● Listed entries
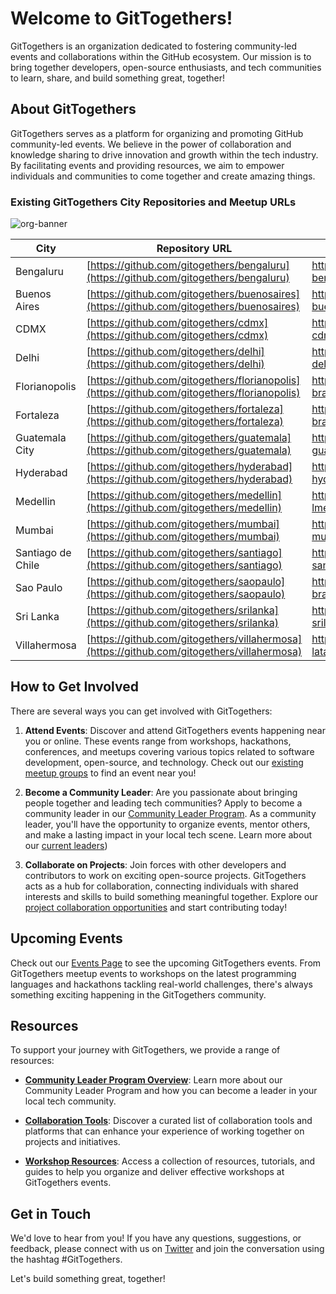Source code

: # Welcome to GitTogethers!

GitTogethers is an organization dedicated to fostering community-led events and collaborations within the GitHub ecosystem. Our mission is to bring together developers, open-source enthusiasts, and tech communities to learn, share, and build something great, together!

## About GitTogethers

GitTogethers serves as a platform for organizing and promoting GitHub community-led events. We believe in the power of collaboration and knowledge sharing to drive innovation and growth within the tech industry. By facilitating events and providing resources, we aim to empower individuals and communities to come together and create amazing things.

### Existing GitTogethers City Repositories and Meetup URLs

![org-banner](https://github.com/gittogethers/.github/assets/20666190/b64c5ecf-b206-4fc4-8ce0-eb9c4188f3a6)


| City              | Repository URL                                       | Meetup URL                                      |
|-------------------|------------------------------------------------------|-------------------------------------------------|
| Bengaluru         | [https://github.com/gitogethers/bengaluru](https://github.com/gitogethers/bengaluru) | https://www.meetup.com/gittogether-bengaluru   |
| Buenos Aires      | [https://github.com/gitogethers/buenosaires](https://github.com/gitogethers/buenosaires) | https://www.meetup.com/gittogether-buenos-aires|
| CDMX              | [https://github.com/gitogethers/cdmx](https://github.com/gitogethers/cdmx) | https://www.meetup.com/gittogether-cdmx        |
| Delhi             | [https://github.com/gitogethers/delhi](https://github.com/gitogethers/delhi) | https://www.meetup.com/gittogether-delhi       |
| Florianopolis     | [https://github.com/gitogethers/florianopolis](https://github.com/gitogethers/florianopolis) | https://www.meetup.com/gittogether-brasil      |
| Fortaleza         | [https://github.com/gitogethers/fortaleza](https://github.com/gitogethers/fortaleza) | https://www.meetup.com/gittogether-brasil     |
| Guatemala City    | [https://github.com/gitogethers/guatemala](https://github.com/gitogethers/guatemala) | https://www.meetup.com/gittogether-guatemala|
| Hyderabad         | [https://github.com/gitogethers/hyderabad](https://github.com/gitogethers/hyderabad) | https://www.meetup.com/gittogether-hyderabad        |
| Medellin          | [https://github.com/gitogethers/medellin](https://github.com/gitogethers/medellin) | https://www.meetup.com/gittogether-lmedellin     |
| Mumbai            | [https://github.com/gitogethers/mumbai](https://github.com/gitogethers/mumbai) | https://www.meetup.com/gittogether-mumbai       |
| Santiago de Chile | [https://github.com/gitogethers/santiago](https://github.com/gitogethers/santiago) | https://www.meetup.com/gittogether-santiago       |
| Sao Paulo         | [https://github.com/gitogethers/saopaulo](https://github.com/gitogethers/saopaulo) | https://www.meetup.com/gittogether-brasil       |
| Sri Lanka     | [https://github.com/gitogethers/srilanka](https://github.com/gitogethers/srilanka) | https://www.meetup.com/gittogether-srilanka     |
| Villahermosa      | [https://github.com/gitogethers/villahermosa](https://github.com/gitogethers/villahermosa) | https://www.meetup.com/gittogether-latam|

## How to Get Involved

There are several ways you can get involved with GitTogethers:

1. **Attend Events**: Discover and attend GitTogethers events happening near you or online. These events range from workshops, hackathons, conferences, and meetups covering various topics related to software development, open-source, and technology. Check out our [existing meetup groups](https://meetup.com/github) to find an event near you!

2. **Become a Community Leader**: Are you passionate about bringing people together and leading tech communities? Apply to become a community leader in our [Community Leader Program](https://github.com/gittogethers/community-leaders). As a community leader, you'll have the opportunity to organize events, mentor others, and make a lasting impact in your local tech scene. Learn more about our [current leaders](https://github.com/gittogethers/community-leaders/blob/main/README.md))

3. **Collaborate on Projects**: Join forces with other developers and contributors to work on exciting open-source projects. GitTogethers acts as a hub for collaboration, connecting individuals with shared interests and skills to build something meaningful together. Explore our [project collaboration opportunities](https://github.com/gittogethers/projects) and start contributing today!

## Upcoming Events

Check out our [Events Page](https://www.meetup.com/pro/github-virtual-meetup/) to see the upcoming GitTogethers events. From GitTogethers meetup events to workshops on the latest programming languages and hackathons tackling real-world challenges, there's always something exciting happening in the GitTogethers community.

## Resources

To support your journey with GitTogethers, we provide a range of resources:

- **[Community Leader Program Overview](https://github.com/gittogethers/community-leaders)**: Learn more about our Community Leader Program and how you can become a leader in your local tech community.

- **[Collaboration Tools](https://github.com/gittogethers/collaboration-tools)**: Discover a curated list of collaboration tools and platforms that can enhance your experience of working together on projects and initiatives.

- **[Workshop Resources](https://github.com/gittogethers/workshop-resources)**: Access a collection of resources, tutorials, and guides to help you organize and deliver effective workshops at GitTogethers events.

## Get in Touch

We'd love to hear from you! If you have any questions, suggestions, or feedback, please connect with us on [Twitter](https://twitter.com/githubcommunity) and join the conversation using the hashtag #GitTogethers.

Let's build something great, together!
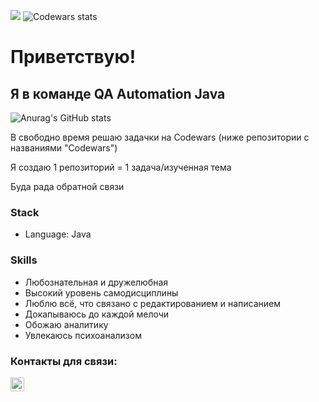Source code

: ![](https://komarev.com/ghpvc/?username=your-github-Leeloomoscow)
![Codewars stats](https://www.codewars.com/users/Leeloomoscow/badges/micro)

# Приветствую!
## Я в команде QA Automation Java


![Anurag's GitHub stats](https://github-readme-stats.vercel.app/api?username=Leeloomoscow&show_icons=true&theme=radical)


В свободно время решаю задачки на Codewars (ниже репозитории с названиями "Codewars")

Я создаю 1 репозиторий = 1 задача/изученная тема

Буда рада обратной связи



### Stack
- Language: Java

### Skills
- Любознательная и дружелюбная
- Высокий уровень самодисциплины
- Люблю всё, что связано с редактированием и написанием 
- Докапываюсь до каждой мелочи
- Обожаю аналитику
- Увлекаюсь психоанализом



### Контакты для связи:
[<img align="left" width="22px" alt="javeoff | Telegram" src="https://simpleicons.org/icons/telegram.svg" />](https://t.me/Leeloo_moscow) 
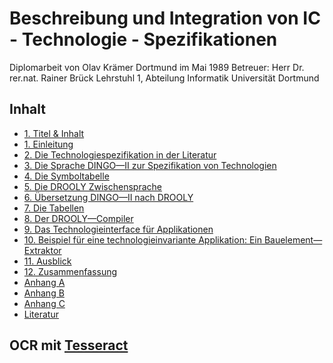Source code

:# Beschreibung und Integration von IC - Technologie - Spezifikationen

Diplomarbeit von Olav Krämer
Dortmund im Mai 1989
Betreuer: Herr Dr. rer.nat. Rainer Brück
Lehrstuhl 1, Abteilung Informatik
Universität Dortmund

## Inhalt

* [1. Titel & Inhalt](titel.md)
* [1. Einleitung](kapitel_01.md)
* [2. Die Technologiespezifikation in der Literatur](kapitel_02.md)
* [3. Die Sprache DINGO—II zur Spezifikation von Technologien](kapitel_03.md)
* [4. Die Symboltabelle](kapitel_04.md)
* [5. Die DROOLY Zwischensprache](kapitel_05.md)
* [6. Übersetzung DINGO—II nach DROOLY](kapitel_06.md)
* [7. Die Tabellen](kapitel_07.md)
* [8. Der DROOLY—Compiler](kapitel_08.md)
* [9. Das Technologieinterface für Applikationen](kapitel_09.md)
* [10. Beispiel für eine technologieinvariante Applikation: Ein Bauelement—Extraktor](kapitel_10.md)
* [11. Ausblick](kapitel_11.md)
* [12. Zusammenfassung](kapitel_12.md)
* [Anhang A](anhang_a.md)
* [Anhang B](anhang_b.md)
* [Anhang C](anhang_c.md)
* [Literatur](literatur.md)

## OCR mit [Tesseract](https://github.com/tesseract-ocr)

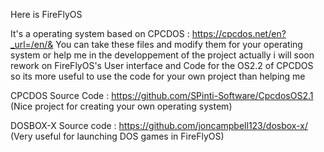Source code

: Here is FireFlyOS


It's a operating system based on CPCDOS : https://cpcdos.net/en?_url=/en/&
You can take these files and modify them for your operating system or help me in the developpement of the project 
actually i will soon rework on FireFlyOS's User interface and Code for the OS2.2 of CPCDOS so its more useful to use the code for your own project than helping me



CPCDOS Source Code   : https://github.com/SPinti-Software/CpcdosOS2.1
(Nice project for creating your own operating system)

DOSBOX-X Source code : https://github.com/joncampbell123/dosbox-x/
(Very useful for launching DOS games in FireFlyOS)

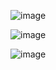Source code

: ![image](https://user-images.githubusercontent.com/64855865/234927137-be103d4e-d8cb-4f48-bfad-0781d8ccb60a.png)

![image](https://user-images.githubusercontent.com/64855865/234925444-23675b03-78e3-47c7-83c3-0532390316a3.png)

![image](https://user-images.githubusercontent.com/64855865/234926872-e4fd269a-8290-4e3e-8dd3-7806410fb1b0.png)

● Task goal
The lines holding the string "Discover" in the listing above are what you should copy out.

● Solution
1. **Attend Events**: Discover and attend GitTogethers events happening near you or online. These events range from workshops, hackathons, conferences, and meetups covering various topics related to software development, open-source, and technology. Check out our [existing meetup groups](https://meetup.com/github) to find an event near you!
- **[Collaboration Tools](https://github.com/gittogethers/collaboration-tools)**: Discover a curated list of collaboration tools and platforms that can enhance your experience of working together on projects and initiatives.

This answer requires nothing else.